Work request:
Write out all of the listing exactly. Add nothing to it.

Dataset records:
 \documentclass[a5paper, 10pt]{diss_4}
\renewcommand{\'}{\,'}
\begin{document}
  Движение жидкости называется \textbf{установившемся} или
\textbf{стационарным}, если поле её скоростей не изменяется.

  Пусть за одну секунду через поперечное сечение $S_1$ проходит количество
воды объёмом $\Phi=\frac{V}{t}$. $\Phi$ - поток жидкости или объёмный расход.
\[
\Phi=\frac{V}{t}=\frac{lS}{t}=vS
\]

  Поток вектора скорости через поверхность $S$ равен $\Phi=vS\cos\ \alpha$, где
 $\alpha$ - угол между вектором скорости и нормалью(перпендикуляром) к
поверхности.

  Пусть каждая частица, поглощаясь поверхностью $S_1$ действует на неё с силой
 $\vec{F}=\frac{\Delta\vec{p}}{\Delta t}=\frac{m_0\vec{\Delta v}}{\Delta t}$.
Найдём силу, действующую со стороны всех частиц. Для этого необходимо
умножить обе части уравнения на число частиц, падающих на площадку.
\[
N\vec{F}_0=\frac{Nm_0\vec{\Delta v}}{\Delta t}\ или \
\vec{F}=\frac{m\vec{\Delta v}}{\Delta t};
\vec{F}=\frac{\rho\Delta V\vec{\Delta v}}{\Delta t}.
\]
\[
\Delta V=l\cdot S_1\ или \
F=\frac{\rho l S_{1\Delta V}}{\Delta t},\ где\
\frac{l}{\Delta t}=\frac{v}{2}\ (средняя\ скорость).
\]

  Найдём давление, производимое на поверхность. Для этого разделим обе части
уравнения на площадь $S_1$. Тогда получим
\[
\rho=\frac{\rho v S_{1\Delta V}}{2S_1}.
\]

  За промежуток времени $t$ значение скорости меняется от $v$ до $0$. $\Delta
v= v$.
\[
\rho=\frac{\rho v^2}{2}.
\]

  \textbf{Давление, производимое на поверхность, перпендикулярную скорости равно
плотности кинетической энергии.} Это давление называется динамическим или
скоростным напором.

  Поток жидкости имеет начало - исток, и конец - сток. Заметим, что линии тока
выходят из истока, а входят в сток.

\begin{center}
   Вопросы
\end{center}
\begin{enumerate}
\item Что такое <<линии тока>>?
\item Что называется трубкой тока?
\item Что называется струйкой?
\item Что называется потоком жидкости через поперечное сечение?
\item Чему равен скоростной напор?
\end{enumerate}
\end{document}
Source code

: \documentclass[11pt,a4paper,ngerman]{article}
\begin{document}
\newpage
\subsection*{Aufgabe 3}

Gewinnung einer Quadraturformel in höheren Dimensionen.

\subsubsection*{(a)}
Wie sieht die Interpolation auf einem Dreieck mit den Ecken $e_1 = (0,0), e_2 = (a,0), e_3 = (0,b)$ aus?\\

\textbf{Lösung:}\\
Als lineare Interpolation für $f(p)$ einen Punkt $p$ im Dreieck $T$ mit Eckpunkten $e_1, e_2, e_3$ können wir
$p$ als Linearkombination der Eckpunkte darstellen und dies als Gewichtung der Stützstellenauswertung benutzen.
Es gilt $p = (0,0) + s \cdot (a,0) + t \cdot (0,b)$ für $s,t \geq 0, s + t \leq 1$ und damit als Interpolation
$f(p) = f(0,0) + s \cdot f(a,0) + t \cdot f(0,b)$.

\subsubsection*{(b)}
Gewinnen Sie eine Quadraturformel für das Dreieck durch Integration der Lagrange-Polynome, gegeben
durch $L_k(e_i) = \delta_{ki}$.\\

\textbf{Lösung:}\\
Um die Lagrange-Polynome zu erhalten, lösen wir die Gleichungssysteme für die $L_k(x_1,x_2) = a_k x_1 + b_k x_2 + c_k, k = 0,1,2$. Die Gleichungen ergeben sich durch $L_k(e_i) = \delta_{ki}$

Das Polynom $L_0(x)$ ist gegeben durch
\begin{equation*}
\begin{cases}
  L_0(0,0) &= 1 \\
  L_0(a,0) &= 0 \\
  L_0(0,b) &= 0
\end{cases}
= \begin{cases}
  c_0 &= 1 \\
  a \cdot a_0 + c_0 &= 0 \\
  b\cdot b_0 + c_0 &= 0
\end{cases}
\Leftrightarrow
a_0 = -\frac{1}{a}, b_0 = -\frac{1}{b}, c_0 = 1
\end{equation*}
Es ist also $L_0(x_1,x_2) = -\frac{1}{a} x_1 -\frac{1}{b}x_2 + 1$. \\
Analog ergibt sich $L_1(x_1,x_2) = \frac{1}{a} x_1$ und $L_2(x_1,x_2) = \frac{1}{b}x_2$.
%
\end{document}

Answer:
 \documentclass[a5paper, 10pt]{diss_4}
\renewcommand{\'}{\,'}
\begin{document}
  Движение жидкости называется \textbf{установившемся} или
\textbf{стационарным}, если поле её скоростей не изменяется.

  Пусть за одну секунду через поперечное сечение $S_1$ проходит количество
воды объёмом $\Phi=\frac{V}{t}$. $\Phi$ - поток жидкости или объёмный расход.
\[
\Phi=\frac{V}{t}=\frac{lS}{t}=vS
\]

  Поток вектора скорости через поверхность $S$ равен $\Phi=vS\cos\ \alpha$, где
 $\alpha$ - угол между вектором скорости и нормалью(перпендикуляром) к
поверхности.

  Пусть каждая частица, поглощаясь поверхностью $S_1$ действует на неё с силой
 $\vec{F}=\frac{\Delta\vec{p}}{\Delta t}=\frac{m_0\vec{\Delta v}}{\Delta t}$.
Найдём силу, действующую со стороны всех частиц. Для этого необходимо
умножить обе части уравнения на число частиц, падающих на площадку.
\[
N\vec{F}_0=\frac{Nm_0\vec{\Delta v}}{\Delta t}\ или \
\vec{F}=\frac{m\vec{\Delta v}}{\Delta t};
\vec{F}=\frac{\rho\Delta V\vec{\Delta v}}{\Delta t}.
\]
\[
\Delta V=l\cdot S_1\ или \
F=\frac{\rho l S_{1\Delta V}}{\Delta t},\ где\
\frac{l}{\Delta t}=\frac{v}{2}\ (средняя\ скорость).
\]

  Найдём давление, производимое на поверхность. Для этого разделим обе части
уравнения на площадь $S_1$. Тогда получим
\[
\rho=\frac{\rho v S_{1\Delta V}}{2S_1}.
\]

  За промежуток времени $t$ значение скорости меняется от $v$ до $0$. $\Delta
v= v$.
\[
\rho=\frac{\rho v^2}{2}.
\]

  \textbf{Давление, производимое на поверхность, перпендикулярную скорости равно
плотности кинетической энергии.} Это давление называется динамическим или
скоростным напором.

  Поток жидкости имеет начало - исток, и конец - сток. Заметим, что линии тока
выходят из истока, а входят в сток.

\begin{center}
   Вопросы
\end{center}
\begin{enumerate}
\item Что такое <<линии тока>>?
\item Что называется трубкой тока?
\item Что называется струйкой?
\item Что называется потоком жидкости через поперечное сечение?
\item Чему равен скоростной напор?
\end{enumerate}
\end{document}
Source code

: \documentclass[11pt,a4paper,ngerman]{article}
\begin{document}
\newpage
\subsection*{Aufgabe 3}

Gewinnung einer Quadraturformel in höheren Dimensionen.

\subsubsection*{(a)}
Wie sieht die Interpolation auf einem Dreieck mit den Ecken $e_1 = (0,0), e_2 = (a,0), e_3 = (0,b)$ aus?\\

\textbf{Lösung:}\\
Als lineare Interpolation für $f(p)$ einen Punkt $p$ im Dreieck $T$ mit Eckpunkten $e_1, e_2, e_3$ können wir
$p$ als Linearkombination der Eckpunkte darstellen und dies als Gewichtung der Stützstellenauswertung benutzen.
Es gilt $p = (0,0) + s \cdot (a,0) + t \cdot (0,b)$ für $s,t \geq 0, s + t \leq 1$ und damit als Interpolation
$f(p) = f(0,0) + s \cdot f(a,0) + t \cdot f(0,b)$.

\subsubsection*{(b)}
Gewinnen Sie eine Quadraturformel für das Dreieck durch Integration der Lagrange-Polynome, gegeben
durch $L_k(e_i) = \delta_{ki}$.\\

\textbf{Lösung:}\\
Um die Lagrange-Polynome zu erhalten, lösen wir die Gleichungssysteme für die $L_k(x_1,x_2) = a_k x_1 + b_k x_2 + c_k, k = 0,1,2$. Die Gleichungen ergeben sich durch $L_k(e_i) = \delta_{ki}$

Das Polynom $L_0(x)$ ist gegeben durch
\begin{equation*}
\begin{cases}
  L_0(0,0) &= 1 \\
  L_0(a,0) &= 0 \\
  L_0(0,b) &= 0
\end{cases}
= \begin{cases}
  c_0 &= 1 \\
  a \cdot a_0 + c_0 &= 0 \\
  b\cdot b_0 + c_0 &= 0
\end{cases}
\Leftrightarrow
a_0 = -\frac{1}{a}, b_0 = -\frac{1}{b}, c_0 = 1
\end{equation*}
Es ist also $L_0(x_1,x_2) = -\frac{1}{a} x_1 -\frac{1}{b}x_2 + 1$. \\
Analog ergibt sich $L_1(x_1,x_2) = \frac{1}{a} x_1$ und $L_2(x_1,x_2) = \frac{1}{b}x_2$.
%
\end{document}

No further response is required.